Men with deep voices produce significantly more children than those who speak at a higher pitch, according to a new study from researchers with Harvard University, McMaster University and Florida State University.
Researchers, who based their findings on a group of hunter-gatherers in Tanzania known as the Hadza, found that men with the masculine voices father more children.
The team of researchers chose nomadic tribe in Africa that lives much the same way that human beings did 200,000 years ago for the study because they use no birth control, according to the lead researcher Coren Apicella, a doctoral candidate in the Department of Anthropology in the Faculty of Arts and Sciences at Harvard University.
"They're really neat to study because they're one of the last hunter-gatherer populations left on the planet," adding that the “Hadza [people] are really ideal because they provide us with an excellent window to our past. They also don't use any birth control methods, so they're what we call a natural fertility population."
After studying the reproductive patterns of the modern-day hunter-gatherers for six months, Apicella and her co-researchers David Feinberg of McMaster University and Frank Marlowe of Florida State University found that males with lower vocal pitch had more surviving children.

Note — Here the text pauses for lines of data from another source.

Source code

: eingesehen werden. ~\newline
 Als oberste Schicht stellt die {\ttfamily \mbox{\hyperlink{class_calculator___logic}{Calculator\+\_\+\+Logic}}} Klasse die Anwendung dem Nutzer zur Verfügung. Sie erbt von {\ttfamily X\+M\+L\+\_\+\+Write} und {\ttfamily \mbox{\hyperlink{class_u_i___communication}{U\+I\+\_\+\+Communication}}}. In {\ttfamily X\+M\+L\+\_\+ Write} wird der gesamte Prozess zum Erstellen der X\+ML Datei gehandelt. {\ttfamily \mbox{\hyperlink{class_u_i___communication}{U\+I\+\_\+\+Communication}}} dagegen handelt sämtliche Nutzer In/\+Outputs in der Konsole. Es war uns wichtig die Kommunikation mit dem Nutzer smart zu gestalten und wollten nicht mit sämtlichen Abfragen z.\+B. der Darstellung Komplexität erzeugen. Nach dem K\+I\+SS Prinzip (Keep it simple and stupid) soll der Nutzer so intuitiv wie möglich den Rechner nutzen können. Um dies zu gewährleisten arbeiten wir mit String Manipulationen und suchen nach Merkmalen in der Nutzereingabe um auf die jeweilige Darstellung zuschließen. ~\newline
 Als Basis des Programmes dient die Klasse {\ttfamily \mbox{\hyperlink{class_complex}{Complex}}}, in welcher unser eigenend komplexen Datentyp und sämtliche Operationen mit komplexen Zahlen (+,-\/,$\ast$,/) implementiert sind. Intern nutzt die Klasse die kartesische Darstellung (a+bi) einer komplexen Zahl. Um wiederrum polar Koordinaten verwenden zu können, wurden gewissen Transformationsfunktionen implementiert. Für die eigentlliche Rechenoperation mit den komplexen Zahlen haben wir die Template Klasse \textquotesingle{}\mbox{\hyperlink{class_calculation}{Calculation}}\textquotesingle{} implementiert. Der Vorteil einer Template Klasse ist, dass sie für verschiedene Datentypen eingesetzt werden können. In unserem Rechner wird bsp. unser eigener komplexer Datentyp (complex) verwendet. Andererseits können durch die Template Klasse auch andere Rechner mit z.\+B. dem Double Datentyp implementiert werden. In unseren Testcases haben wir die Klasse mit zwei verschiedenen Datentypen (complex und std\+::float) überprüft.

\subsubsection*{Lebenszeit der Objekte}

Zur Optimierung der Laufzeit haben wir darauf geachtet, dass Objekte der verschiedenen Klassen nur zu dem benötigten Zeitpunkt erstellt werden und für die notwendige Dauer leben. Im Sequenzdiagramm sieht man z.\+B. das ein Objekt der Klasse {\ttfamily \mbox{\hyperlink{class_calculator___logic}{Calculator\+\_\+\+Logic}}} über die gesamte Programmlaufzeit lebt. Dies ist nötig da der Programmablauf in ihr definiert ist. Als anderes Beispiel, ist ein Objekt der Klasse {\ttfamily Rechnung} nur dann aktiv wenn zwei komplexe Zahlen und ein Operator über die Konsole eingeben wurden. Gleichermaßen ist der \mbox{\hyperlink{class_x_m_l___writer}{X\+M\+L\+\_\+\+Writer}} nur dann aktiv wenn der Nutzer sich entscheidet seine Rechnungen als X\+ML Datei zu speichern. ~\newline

To reach their findings that published online this week in the journal Biology Letters the researchers first recorded voice 49 men and 52 women between the ages of 18 and 55, in nine different Hadza camps saying “hujambo”, a Swahili word for ‘hello’ into a microphone. After collecting the voice recording they calculated their voice pitch using computer analysis.
The researchers found that males who hit lower notes as they talked had more surviving children. Men with an average voice pitch around 90 Hz had about two more children on average than those with a super-high voice around 160 Hz.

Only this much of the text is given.